Abraham Lincoln and Woodrow Wilson are two presidents who led the United States in fighting for a united democracy in wars of unexpected magnitude and duration: a civil war with global impact, followed by a world war with national impact. Despite their shared goal, Lincoln and Wilson’s visions for democracy were vastly different, particularly through the lens of race. Amid colonization and segregation, freedom and self-determination remained unfulfilled promises, making peace – thought to have been successfully brokered – fragile and unstable at home and abroad.
Join Dr. Don Doyle and Dr. Thomas Knock, with moderator Dr. Marie Grace Brown, in conversation on the international implications of democracy’s unfinished business.
Free with RSVP | Auditorium and Online
About the Moderator: Marie Grace Brown, Associate Professor and Chair of History at the University of Kansas
Marie Grace Brown is a cultural historian of the modern Middle East, with expertise in topics of gender, nationalism, and empire. Her research has been supported by the American Association of University Women, the Social Science Research Council, and the Institute for Citizens & Scholars.
About the Panelist: Don Doyle, McCausland Professor of History Emeritus at the University of South Carolina
Don Doyle has written on a variety of subjects, most recently on the international history of the Civil War and Reconstruction Era. His book “The Cause of All Nations” reframed America’s Civil War as part of the larger history of the Atlantic world. Its sequel “The Age of Reconstruction: How Lincoln’s New Birth of Freedom Remade the World,” forthcoming from Princeton University Press in spring 2024, interprets the 1860s as a crucial decade in the history of democratic self-rule.

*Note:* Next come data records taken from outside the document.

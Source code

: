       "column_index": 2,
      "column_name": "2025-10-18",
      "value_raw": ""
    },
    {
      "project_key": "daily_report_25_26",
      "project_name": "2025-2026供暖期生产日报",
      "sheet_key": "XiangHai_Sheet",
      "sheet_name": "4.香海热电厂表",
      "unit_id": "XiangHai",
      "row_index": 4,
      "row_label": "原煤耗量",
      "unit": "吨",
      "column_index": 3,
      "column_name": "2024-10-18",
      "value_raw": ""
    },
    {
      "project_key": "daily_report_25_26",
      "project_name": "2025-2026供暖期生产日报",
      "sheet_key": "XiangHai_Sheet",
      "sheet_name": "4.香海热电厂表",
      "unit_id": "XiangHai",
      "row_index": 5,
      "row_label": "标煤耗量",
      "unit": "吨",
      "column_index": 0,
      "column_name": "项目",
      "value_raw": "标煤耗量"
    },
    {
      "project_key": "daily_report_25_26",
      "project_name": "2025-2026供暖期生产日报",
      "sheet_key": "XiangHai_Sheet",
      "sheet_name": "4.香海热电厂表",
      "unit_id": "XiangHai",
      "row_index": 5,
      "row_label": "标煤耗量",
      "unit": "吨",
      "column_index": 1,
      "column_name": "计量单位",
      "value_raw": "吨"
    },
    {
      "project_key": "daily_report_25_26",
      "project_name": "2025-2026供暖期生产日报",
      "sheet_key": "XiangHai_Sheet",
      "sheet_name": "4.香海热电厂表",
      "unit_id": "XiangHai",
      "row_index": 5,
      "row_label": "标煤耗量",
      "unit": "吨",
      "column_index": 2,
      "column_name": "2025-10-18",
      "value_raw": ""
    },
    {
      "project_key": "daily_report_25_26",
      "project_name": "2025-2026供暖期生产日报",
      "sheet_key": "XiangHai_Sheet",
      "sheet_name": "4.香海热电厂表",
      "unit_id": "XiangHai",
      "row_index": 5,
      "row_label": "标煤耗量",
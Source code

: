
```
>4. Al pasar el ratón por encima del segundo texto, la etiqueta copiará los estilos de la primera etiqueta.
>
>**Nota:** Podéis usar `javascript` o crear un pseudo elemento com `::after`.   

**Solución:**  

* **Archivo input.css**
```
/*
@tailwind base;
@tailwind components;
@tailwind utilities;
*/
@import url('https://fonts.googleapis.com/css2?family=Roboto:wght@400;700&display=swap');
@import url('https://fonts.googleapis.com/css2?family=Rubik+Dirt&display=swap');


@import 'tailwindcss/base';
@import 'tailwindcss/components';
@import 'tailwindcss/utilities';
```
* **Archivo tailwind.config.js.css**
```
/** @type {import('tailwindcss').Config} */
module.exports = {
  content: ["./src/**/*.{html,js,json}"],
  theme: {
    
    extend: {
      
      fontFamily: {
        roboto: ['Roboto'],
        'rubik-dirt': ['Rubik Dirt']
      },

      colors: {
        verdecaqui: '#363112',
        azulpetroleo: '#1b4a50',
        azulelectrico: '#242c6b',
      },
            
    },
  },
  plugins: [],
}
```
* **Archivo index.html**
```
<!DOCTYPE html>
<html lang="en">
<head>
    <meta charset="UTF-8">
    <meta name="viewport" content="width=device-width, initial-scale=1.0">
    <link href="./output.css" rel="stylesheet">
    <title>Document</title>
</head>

The experiment in popular government based on human equality, freedom, and self-rule was rare and endangered when Lincoln took office in 1861. After the Civil War, it appeared not only that America’s “Great Republic” had endured intact but also that it gave “the democracy” of Europe and Latin America a jolt of confidence and conviction. European empires retreated from the Western Hemisphere, and the Monroe Doctrine proclaimed “America for Americans!” Soon, slavery was in its death throes in the Spanish Caribbean and Brazil. A wave of democratic reforms and revolutions swept across Europe and led politicians to acclaim democracy as the wave of the future. W.E.B. DuBois reflected on the Civil War and Reconstruction in 1924: “It was the greatest and most important step toward world democracy of all men of all races ever taken in the modern world.” All that would change in the 1890s when the ascent of Anglo-Saxon supremacy and imperialist ideology in America marked the turn toward a dark journey for American democracy.
About the Panelist: Thomas Knock, Professor of History and Altshuler Distinguished Teaching Professor at Southern Methodist University
Thomas Knock’s principal works are “To End All Wars: Woodrow Wilson and the Quest for a New World Order” and “The Rise of a Prairie Statesman, The Life and Times of George McGovern.” Serving on the Editorial Board of Presidential Studies Quarterly and the Board of Trustees at the Woodrow Wilson Presidential Library, he is also co-author of “The Crisis of American Foreign Policy: Wilsonianism in the 21st Century” and the co-editor of “Jefferson, Lincoln, and Wilson: The American Dilemma of Race and Democracy.”
Woodrow Wilson is neither fondly remembered nor well understood by most Americans. Yet he occupies a secure position within the pantheon of great presidents. The progressive legislation he signed into law known as the “New Freedom” – to shield men, women, and children from the harsher consequences of the nation's industrial achievements – is still with us today. But the New Freedom had grievous limitations. The president who declared, “The world must be made safe for democracy,” expanded and formalized racial segregation in the federal workplace far beyond what it had been when he entered office. As for foreign policy—his most monumental legacy—no chief executive has ever communicated more effectively to the peoples of the world the ideals of democracy. Wilson’s Fourteen Points address was seminal in legitimizing the concept of national self-determination, especially in colonial areas where the Allies had major imperial interests. Even so, because of his difficulties in keeping faith with the Fourteen Points, disillusionment would fall heavily on Wilson’s admirers in the colonial world, for his brave words, as one of them put it, “have remained but brave words.”